Given entries:
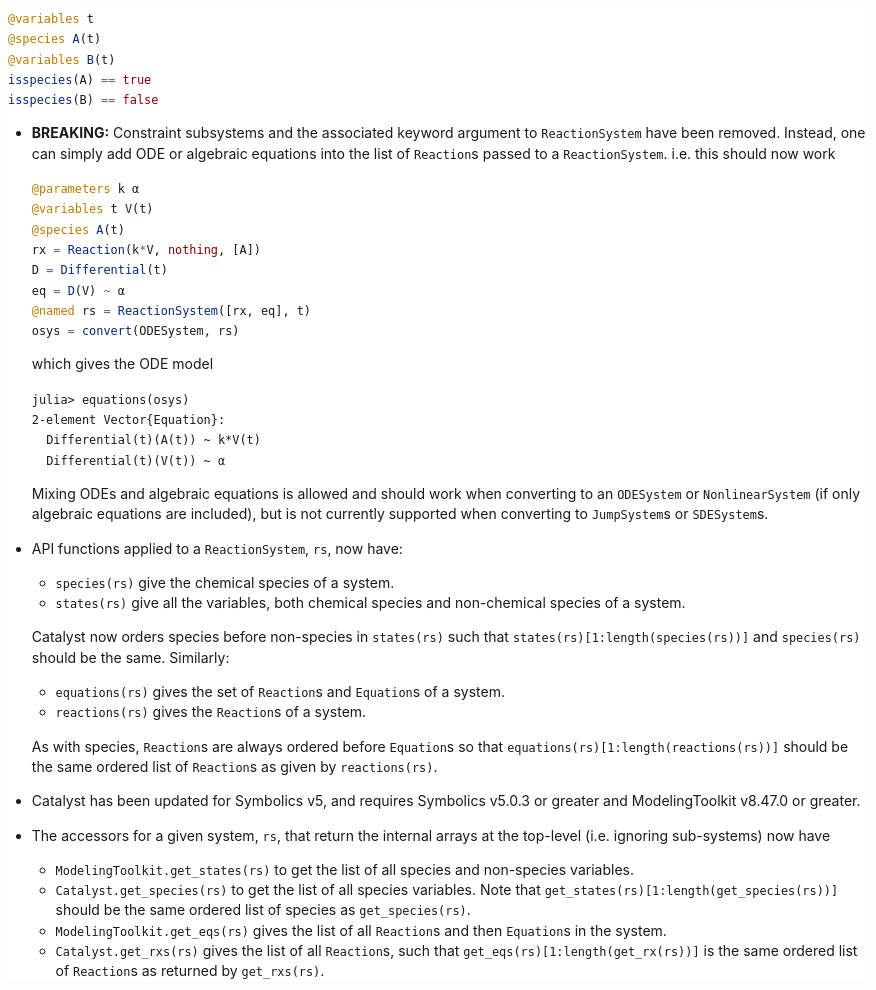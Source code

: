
   ```julia
  @variables t
  @species A(t)
  @variables B(t)
  isspecies(A) == true
  isspecies(B) == false
  ```
- **BREAKING:** Constraint subsystems and the associated keyword argument to
  `ReactionSystem` have been removed. Instead, one can simply add ODE or
  algebraic equations into the list of `Reaction`s passed to a `ReactionSystem`.
  i.e. this should now work
  ```julia
  @parameters k α
  @variables t V(t)
  @species A(t)
  rx = Reaction(k*V, nothing, [A])
  D = Differential(t)
  eq = D(V) ~ α
  @named rs = ReactionSystem([rx, eq], t)
  osys = convert(ODESystem, rs)
  ```
  which gives the ODE model
  ```
  julia> equations(osys)
  2-element Vector{Equation}:
    Differential(t)(A(t)) ~ k*V(t)
    Differential(t)(V(t)) ~ α
  ```
  Mixing ODEs and algebraic equations is allowed and should work when converting
  to an `ODESystem` or `NonlinearSystem` (if only algebraic equations are
  included), but is not currently supported when converting to `JumpSystem`s or
  `SDESystem`s.
- API functions applied to a `ReactionSystem`, `rs`, now have:

    - `species(rs)` give the chemical species of a system.
    - `states(rs)` give all the variables, both chemical species and
      non-chemical species of a system.

  Catalyst now orders species before non-species in `states(rs)` such that
  `states(rs)[1:length(species(rs))]` and `species(rs)` should be the same.
  Similarly:

    - `equations(rs)` gives the set of `Reaction`s and `Equation`s of a
      system.
    - `reactions(rs)` gives the `Reaction`s of a system.

  As with species, `Reaction`s are always ordered before `Equation`s so that
  `equations(rs)[1:length(reactions(rs))]` should be the same ordered list of
  `Reaction`s as given by `reactions(rs)`.
- Catalyst has been updated for Symbolics v5, and requires Symbolics v5.0.3 or
  greater and ModelingToolkit v8.47.0 or greater.
- The accessors for a given system, `rs`, that return the internal
  arrays at the top-level (i.e. ignoring sub-systems) now have
    - `ModelingToolkit.get_states(rs)` to get the list of all species and
      non-species variables.
    - `Catalyst.get_species(rs)` to get the list of all species variables. Note
      that `get_states(rs)[1:length(get_species(rs))]` should be the same
      ordered list of species as `get_species(rs)`.
    - `ModelingToolkit.get_eqs(rs)` gives the list of all `Reaction`s and then
      `Equation`s in the system.
    - `Catalyst.get_rxs(rs)` gives the list of all `Reaction`s, such that
      `get_eqs(rs)[1:length(get_rx(rs))]` is the same ordered list of
      `Reaction`s as returned by `get_rxs(rs)`.
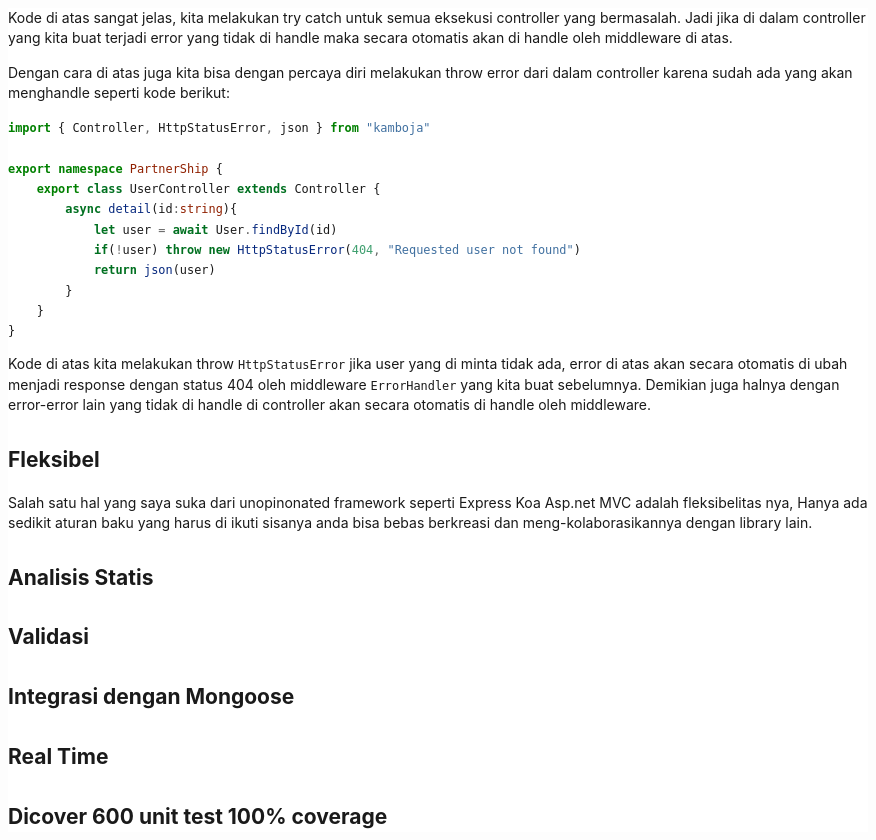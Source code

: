 Kode di atas sangat jelas, kita melakukan try catch untuk semua eksekusi controller yang bermasalah. Jadi jika di dalam controller yang kita buat terjadi error yang tidak di handle maka secara otomatis akan di handle oleh middleware di atas.

Dengan cara di atas juga kita bisa dengan percaya diri melakukan throw error dari dalam controller karena sudah ada yang akan menghandle seperti kode berikut:

```typescript
import { Controller, HttpStatusError, json } from "kamboja"

export namespace PartnerShip {
    export class UserController extends Controller {
        async detail(id:string){
            let user = await User.findById(id)
            if(!user) throw new HttpStatusError(404, "Requested user not found")
            return json(user)
        }
    }
}
```

Kode di atas kita melakukan throw `HttpStatusError` jika user yang di minta tidak ada, error di atas akan secara otomatis di ubah menjadi response dengan status 404 oleh middleware  `ErrorHandler` yang kita buat sebelumnya. Demikian juga halnya dengan error-error lain yang tidak di handle di controller akan secara otomatis di handle oleh middleware.

## Fleksibel 
Salah satu hal yang saya suka dari unopinonated framework seperti Express Koa Asp.net MVC adalah fleksibelitas nya, Hanya ada sedikit aturan baku yang harus di ikuti sisanya anda bisa bebas berkreasi dan meng-kolaborasikannya dengan library lain.




## Analisis Statis

## Validasi

## Integrasi dengan Mongoose

## Real Time

## Dicover 600 unit test 100% coverage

Assigned task:
Write out, word for word, the lines from the first line of the entries through the one containing "simply add ODE or", both included. Leave out the pictures.

Expected output:
Source code

:
   ```julia
  @variables t
  @species A(t)
  @variables B(t)
  isspecies(A) == true
  isspecies(B) == false
  ```
- **BREAKING:** Constraint subsystems and the associated keyword argument to
  `ReactionSystem` have been removed. Instead, one can simply add ODE or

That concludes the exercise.